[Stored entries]
........

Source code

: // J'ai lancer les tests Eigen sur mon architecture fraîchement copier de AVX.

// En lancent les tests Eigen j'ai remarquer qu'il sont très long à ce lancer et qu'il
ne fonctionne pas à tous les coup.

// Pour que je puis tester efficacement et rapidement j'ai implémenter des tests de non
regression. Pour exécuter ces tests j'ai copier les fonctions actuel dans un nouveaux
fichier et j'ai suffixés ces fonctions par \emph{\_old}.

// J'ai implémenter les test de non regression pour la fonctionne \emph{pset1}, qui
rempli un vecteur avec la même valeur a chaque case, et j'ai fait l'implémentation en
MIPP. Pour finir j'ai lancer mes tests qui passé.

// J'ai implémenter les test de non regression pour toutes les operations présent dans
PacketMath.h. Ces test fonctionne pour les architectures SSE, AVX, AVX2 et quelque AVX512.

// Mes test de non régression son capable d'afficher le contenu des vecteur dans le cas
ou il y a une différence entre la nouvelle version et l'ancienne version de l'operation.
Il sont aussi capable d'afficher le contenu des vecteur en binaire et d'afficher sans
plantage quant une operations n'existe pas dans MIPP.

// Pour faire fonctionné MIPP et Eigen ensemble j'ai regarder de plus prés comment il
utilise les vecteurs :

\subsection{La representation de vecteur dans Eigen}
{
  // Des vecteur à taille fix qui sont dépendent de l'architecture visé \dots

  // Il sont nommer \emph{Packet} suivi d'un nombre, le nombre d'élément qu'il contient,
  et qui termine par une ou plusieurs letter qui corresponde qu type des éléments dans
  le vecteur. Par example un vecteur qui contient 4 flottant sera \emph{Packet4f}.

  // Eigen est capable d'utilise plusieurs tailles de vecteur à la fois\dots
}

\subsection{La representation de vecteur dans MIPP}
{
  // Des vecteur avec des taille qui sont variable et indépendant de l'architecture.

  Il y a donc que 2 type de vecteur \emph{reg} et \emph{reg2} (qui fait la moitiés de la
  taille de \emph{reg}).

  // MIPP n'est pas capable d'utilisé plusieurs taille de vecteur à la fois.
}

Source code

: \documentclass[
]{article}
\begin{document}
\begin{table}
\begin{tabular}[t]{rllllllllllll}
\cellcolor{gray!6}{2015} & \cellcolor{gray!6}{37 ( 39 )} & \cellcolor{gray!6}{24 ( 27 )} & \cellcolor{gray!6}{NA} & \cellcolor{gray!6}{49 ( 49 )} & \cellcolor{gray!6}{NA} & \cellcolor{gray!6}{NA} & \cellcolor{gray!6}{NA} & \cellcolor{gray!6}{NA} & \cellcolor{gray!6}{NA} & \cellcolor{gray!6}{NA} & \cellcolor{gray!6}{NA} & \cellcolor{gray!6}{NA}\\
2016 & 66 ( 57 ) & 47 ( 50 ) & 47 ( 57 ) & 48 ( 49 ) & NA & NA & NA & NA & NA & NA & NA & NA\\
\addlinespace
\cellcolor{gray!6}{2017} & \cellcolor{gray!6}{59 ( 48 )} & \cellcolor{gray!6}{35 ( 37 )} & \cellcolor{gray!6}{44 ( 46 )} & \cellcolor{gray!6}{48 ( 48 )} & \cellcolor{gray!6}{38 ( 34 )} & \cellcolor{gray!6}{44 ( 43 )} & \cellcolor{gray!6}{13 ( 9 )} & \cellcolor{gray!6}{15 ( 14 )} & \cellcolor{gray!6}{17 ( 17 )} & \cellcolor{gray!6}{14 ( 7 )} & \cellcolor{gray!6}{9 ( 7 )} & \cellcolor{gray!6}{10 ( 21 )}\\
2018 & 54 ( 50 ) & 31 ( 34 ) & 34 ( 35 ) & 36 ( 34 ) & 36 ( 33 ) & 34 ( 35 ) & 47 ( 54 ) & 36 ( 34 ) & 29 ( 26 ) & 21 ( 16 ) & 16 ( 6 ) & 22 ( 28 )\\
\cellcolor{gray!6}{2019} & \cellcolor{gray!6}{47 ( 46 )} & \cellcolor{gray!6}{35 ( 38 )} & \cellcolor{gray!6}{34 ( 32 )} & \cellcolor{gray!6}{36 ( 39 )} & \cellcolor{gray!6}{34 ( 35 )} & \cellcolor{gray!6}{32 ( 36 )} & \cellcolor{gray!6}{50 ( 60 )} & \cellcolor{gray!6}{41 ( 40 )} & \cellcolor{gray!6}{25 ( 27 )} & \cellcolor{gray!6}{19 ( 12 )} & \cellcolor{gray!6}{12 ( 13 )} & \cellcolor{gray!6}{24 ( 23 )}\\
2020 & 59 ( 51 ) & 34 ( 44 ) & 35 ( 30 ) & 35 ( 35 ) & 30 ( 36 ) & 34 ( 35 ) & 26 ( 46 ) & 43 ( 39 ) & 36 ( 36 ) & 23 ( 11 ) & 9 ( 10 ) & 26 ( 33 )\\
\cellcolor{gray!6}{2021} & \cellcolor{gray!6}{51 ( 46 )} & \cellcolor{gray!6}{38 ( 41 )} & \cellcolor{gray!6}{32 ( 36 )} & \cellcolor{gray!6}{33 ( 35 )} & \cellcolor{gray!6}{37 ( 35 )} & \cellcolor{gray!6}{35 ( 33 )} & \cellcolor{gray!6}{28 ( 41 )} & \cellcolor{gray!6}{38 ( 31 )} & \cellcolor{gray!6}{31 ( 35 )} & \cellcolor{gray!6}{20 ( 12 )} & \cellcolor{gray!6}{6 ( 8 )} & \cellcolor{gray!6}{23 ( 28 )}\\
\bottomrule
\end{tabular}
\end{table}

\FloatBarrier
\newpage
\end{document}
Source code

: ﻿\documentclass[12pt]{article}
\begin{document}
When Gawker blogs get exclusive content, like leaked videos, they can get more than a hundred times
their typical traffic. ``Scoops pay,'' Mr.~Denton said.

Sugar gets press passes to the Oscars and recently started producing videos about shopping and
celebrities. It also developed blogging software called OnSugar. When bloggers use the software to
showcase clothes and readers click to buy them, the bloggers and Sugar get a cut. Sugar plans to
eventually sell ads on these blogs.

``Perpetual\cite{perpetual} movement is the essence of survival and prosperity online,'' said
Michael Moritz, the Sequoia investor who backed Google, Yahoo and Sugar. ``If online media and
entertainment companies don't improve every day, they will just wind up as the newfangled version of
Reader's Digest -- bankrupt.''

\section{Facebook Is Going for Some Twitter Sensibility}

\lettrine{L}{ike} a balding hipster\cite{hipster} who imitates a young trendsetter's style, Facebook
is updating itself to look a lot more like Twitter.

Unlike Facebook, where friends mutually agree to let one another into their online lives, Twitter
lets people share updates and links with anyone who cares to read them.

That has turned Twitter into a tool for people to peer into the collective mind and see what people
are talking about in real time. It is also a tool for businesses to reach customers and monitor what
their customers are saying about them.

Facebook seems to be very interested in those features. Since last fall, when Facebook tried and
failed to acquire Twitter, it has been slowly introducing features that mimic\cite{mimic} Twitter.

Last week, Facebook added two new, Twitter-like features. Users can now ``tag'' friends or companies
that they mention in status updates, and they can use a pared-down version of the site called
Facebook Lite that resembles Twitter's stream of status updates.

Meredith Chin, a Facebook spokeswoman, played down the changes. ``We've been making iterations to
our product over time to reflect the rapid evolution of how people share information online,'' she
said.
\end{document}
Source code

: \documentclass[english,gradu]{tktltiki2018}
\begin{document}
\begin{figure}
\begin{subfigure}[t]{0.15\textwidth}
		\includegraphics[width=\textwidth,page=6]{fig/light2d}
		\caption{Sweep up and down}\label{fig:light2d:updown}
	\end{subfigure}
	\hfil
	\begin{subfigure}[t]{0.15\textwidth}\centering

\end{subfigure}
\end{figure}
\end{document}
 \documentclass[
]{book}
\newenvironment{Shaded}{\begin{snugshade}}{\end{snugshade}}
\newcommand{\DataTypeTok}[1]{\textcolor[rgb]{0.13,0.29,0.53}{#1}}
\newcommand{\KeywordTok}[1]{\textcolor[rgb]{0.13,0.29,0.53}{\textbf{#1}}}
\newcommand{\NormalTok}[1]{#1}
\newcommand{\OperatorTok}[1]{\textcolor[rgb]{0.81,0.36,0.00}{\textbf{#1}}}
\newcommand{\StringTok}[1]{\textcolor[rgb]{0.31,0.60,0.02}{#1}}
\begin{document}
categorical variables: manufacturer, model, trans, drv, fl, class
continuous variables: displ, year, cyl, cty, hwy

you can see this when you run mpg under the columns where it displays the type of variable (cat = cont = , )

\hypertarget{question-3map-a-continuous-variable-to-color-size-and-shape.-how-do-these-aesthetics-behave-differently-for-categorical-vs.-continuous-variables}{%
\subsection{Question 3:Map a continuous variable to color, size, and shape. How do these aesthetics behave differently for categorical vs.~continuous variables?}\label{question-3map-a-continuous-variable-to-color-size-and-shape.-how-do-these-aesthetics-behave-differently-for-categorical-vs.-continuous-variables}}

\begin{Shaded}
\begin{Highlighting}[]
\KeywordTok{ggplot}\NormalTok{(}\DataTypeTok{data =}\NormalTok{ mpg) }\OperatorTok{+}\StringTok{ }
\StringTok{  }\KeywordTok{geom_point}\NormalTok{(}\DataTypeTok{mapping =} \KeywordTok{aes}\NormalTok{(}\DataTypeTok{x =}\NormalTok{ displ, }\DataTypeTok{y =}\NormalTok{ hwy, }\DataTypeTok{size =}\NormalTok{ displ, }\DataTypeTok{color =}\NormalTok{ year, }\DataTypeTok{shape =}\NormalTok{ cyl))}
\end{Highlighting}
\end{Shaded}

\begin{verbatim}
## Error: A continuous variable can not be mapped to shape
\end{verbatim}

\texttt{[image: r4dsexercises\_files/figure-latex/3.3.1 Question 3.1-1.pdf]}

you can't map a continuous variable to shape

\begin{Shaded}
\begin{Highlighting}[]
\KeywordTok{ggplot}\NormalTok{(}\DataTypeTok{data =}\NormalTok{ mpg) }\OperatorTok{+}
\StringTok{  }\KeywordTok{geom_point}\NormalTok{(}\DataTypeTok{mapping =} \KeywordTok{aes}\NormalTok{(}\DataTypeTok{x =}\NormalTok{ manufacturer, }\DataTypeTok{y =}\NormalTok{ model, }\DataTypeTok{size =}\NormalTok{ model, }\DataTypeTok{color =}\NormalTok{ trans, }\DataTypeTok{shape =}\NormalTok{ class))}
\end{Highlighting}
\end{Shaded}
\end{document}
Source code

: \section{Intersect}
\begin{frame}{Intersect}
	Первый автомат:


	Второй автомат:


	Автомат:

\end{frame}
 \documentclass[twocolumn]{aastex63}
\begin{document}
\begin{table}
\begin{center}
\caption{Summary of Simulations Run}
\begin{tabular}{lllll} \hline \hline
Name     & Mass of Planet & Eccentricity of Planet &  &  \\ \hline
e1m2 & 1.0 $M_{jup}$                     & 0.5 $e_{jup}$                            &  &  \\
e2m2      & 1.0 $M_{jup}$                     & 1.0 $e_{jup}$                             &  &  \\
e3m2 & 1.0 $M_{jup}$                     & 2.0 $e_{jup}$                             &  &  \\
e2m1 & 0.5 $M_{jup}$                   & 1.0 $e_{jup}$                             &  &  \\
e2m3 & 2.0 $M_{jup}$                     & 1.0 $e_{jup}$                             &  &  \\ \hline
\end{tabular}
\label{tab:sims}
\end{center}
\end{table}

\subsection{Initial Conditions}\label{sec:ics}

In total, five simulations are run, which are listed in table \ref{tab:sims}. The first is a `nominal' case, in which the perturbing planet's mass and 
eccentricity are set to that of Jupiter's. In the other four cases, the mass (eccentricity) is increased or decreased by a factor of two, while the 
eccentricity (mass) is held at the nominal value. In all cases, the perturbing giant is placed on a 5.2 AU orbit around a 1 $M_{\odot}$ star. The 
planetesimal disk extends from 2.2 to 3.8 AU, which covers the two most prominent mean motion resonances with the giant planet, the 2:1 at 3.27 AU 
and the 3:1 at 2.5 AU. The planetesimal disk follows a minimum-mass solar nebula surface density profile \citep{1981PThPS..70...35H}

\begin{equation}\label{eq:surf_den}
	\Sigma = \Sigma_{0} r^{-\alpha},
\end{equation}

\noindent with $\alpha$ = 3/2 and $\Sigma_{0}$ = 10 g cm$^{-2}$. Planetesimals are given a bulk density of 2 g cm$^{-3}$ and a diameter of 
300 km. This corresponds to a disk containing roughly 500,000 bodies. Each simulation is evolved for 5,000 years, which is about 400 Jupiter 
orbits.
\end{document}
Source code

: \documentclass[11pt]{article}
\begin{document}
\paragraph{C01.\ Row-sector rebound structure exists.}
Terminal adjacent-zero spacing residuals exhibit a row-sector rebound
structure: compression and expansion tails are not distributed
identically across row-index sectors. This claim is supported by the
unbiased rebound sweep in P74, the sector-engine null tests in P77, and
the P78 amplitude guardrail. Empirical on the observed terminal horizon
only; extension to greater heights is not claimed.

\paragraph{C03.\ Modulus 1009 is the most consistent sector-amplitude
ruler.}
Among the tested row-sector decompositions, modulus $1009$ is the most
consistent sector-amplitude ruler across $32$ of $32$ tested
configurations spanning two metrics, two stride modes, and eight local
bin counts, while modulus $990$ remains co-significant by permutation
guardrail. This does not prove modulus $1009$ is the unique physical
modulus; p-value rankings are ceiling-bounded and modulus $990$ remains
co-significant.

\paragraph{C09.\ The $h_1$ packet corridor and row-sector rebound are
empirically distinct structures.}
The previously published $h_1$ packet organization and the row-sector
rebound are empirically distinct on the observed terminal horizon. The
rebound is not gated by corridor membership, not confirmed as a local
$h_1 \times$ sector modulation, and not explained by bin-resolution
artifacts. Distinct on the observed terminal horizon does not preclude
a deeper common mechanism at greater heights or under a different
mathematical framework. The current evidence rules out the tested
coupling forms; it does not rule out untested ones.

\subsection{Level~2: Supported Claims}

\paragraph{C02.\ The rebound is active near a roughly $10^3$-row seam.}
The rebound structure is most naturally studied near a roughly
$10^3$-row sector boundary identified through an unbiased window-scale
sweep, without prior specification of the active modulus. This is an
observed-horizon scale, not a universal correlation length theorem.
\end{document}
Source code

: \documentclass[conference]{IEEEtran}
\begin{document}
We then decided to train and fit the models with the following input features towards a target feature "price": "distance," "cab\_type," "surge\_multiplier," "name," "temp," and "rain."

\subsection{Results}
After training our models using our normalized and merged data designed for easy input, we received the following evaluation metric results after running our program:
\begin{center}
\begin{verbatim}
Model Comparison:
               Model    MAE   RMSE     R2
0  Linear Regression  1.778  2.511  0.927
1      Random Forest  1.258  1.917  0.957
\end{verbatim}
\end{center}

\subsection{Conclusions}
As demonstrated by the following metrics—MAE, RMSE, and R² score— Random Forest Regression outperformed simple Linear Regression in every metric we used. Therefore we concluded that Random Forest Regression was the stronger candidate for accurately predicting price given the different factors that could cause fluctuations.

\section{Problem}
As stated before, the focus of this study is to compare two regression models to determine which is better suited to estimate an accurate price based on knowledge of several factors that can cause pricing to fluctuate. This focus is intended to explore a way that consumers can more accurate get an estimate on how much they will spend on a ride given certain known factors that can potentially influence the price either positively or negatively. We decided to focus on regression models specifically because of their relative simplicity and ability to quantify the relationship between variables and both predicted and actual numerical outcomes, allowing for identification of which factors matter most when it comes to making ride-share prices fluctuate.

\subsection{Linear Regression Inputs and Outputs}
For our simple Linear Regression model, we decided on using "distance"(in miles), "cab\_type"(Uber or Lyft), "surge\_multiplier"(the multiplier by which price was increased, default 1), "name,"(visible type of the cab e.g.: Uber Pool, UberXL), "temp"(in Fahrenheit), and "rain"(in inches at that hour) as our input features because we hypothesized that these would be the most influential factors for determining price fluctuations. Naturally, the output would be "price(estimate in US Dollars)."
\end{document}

........

Requirement>
Repeat every line exactly, starting with the first line of the entries, and stop once the line containing "PacketMath.h. Ces test" has been given.

Output of the task>
Source code

: // J'ai lancer les tests Eigen sur mon architecture fraîchement copier de AVX.

// En lancent les tests Eigen j'ai remarquer qu'il sont très long à ce lancer et qu'il
ne fonctionne pas à tous les coup.

// Pour que je puis tester efficacement et rapidement j'ai implémenter des tests de non
regression. Pour exécuter ces tests j'ai copier les fonctions actuel dans un nouveaux
fichier et j'ai suffixés ces fonctions par \emph{\_old}.

// J'ai implémenter les test de non regression pour la fonctionne \emph{pset1}, qui
rempli un vecteur avec la même valeur a chaque case, et j'ai fait l'implémentation en
MIPP. Pour finir j'ai lancer mes tests qui passé.

// J'ai implémenter les test de non regression pour toutes les operations présent dans
PacketMath.h. Ces test fonctionne pour les architectures SSE, AVX, AVX2 et quelque AVX512.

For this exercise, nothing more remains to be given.